カチコチに緊張していた心が、ほんの少しだけ解れていくのを感じた。

「皆さん、初めまして。私は聖女見習いのエレナと申します。こちらこそ、これからよろしくお願いいたしますね」

***

それから数分後。

ソファに腰掛けて、三人それぞれの自己紹介もそこそこに、少しだけ打ち解けてきた、かな?と感じ始めた、その時だった。

「やあ、失礼するよ」

背後の扉が静かに開き、純白の白衣を身に纏った一人の男性が、穏やかな笑みを浮かべて姿を見せた。

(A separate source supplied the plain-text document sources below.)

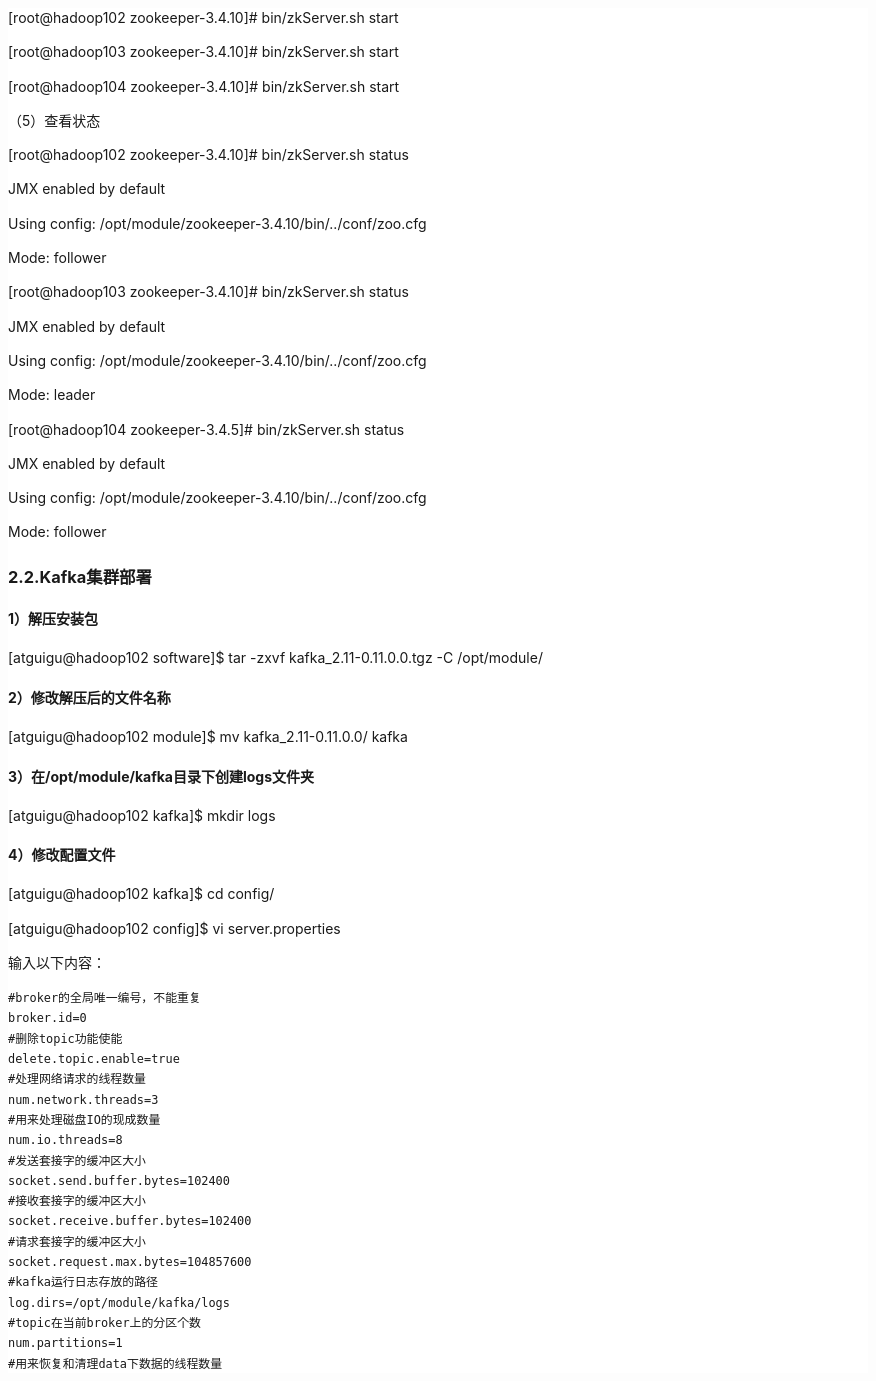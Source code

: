 [root@hadoop102 zookeeper-3.4.10]# bin/zkServer.sh start

[root@hadoop103 zookeeper-3.4.10]# bin/zkServer.sh start

[root@hadoop104 zookeeper-3.4.10]# bin/zkServer.sh start

（5）查看状态

[root@hadoop102 zookeeper-3.4.10]# bin/zkServer.sh status

JMX enabled by default

Using config: /opt/module/zookeeper-3.4.10/bin/../conf/zoo.cfg

Mode: follower

[root@hadoop103 zookeeper-3.4.10]# bin/zkServer.sh status

JMX enabled by default

Using config: /opt/module/zookeeper-3.4.10/bin/../conf/zoo.cfg

Mode: leader

[root@hadoop104 zookeeper-3.4.5]# bin/zkServer.sh status

JMX enabled by default

Using config: /opt/module/zookeeper-3.4.10/bin/../conf/zoo.cfg

Mode: follower

### 2.2.Kafka集群部署 

#### 1）解压安装包

[atguigu@hadoop102 software]$ tar -zxvf kafka_2.11-0.11.0.0.tgz -C /opt/module/

#### 2）修改解压后的文件名称

[atguigu@hadoop102 module]$ mv kafka_2.11-0.11.0.0/ kafka

#### 3）在/opt/module/kafka目录下创建logs文件夹

[atguigu@hadoop102 kafka]$ mkdir logs

#### 4）修改配置文件

[atguigu@hadoop102 kafka]$ cd config/

[atguigu@hadoop102 config]$ vi server.properties

输入以下内容：
```
#broker的全局唯一编号，不能重复
broker.id=0
#删除topic功能使能
delete.topic.enable=true
#处理网络请求的线程数量
num.network.threads=3
#用来处理磁盘IO的现成数量
num.io.threads=8
#发送套接字的缓冲区大小
socket.send.buffer.bytes=102400
#接收套接字的缓冲区大小
socket.receive.buffer.bytes=102400
#请求套接字的缓冲区大小
socket.request.max.bytes=104857600
#kafka运行日志存放的路径
log.dirs=/opt/module/kafka/logs
#topic在当前broker上的分区个数
num.partitions=1
#用来恢复和清理data下数据的线程数量
```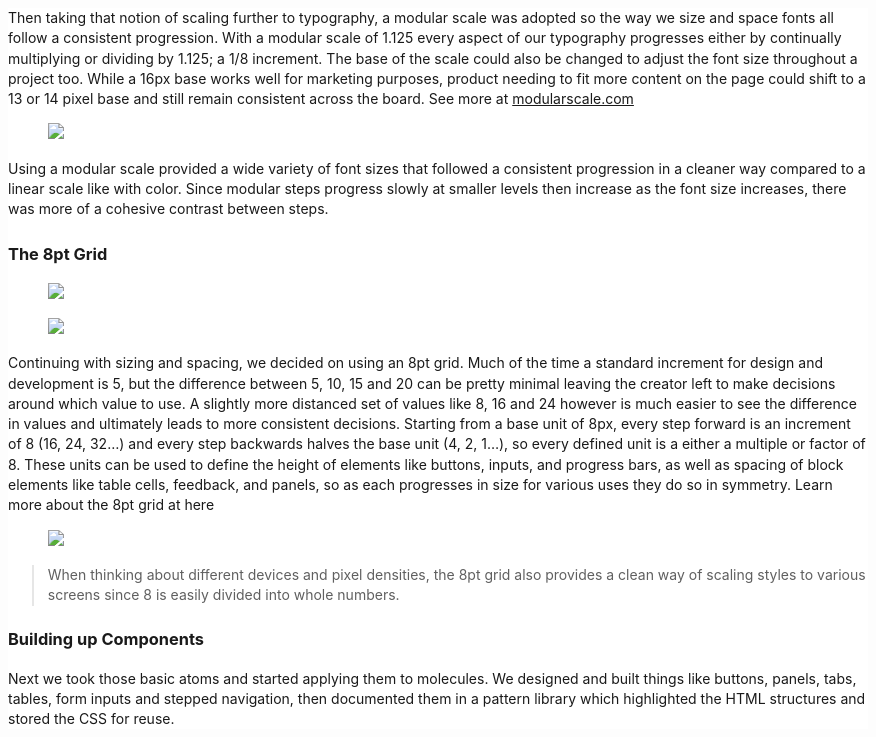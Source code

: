 Then taking that notion of scaling further to typography, a modular scale was adopted so the way we size and space fonts all follow a consistent progression. With a modular scale of 1.125 every aspect of our typography progresses either by continually multiplying or dividing by 1.125; a 1/8 increment. The base of the scale could also be changed to adjust the font size throughout a project too. While a 16px base works well for marketing purposes, product needing to fit more content on the page could shift to a 13 or 14 pixel base and still remain consistent across the board. See more at <a href="https://www.modularscale.com/" target="_blank">modularscale.com</a>

<figure class="Article-image u-padTopMd">
  <img class="u-centerBlock" src="/../../img/teamsnap-ui/Typography-steps.jpg" />
</figure>

Using a modular scale provided a wide variety of font sizes that followed a consistent progression in a cleaner way compared to a linear scale like with color. Since modular steps progress slowly at smaller levels then increase as the font size increases, there was more of a cohesive contrast between steps.

### The 8pt Grid

<div class="Grid">
  <figure class="Article-image Grid-cell u-sm-size8of12">
    <img class="u-centerBlock" src="/../../img/teamsnap-ui/ui-spacescale.jpg" />
  </figure>
  <figure class="Article-image Grid-cell u-sm-size4of12">
    <img class="u-centerBlock" src="/../../img/teamsnap-ui/ui-spacescalefunction.jpg" />
  </figure>
</div>

Continuing with sizing and spacing, we decided on using an 8pt grid. Much of the time a standard increment for design and development is 5, but the difference between 5, 10, 15 and 20 can be pretty minimal leaving the creator left to make decisions around which value to use. A slightly more distanced set of values like 8, 16 and 24 however is much easier to see the difference in values and ultimately leads to more consistent decisions. Starting from a base unit of 8px, every step forward is an increment of 8 (16, 24, 32…) and every step backwards halves the base unit (4, 2, 1…), so every defined unit is a either a multiple or factor of 8. These units can be used to define the height of elements like buttons, inputs, and progress bars, as well as spacing of block elements like table cells, feedback, and panels, so as each progresses in size for various uses they do so in symmetry. Learn more about the 8pt grid at here

<figure class="Article-image u-padTopLg u-padBottomMd u-sm-size10of12 u-centerBlock">
  <img class="u-centerBlock" src="/../../img/teamsnap-ui/ui-pixel-density.jpg" />
</figure>

<blockquote class="Blockquote Blockquote--largeText u-spaceTopMd">
When thinking about different devices and pixel densities, the 8pt grid also provides a clean way of scaling styles to various screens since 8 is easily divided into whole numbers.
</blockquote>

### Building up Components

Next we took those basic atoms and started applying them to molecules. We designed and built things like buttons, panels, tabs, tables, form inputs and stepped navigation, then documented them in a pattern library which highlighted the HTML structures and stored the CSS for reuse.
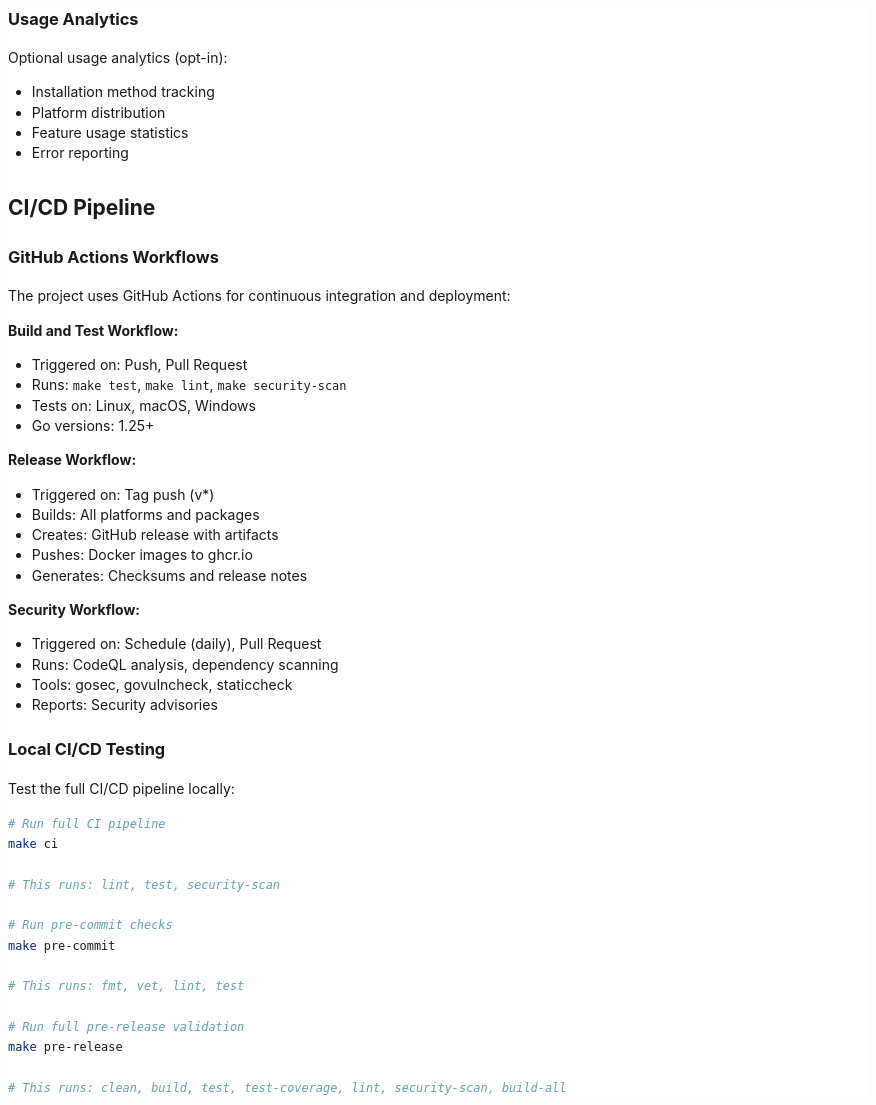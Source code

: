### Usage Analytics

Optional usage analytics (opt-in):

- Installation method tracking
- Platform distribution
- Feature usage statistics
- Error reporting

## CI/CD Pipeline

### GitHub Actions Workflows

The project uses GitHub Actions for continuous integration and deployment:

**Build and Test Workflow:**

- Triggered on: Push, Pull Request
- Runs: `make test`, `make lint`, `make security-scan`
- Tests on: Linux, macOS, Windows
- Go versions: 1.25+

**Release Workflow:**

- Triggered on: Tag push (v*)
- Builds: All platforms and packages
- Creates: GitHub release with artifacts
- Pushes: Docker images to ghcr.io
- Generates: Checksums and release notes

**Security Workflow:**

- Triggered on: Schedule (daily), Pull Request
- Runs: CodeQL analysis, dependency scanning
- Tools: gosec, govulncheck, staticcheck
- Reports: Security advisories

### Local CI/CD Testing

Test the full CI/CD pipeline locally:

```bash
# Run full CI pipeline
make ci

# This runs: lint, test, security-scan

# Run pre-commit checks
make pre-commit

# This runs: fmt, vet, lint, test

# Run full pre-release validation
make pre-release

# This runs: clean, build, test, test-coverage, lint, security-scan, build-all
```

優しげな丸眼鏡の奥の瞳は、全てを見通すかのように理知的で、それでいてどこか温かい。

この方こそが、この魔法研究所の所長さん。教会の定例祈祷会で何度かお見かけしたことはあるけど、直接お話しするのは初めてだ。

「お待たせしてすまないね、諸君。少し立て込んでいてね」

「いえ、とんでもございません。こちらこそ、お忙しい中お呼び立ていただき、恐縮です」

私が代表して軽く頭を下げると、所長は静かに一つ頷き、私たちの正面の席に腰を下ろした。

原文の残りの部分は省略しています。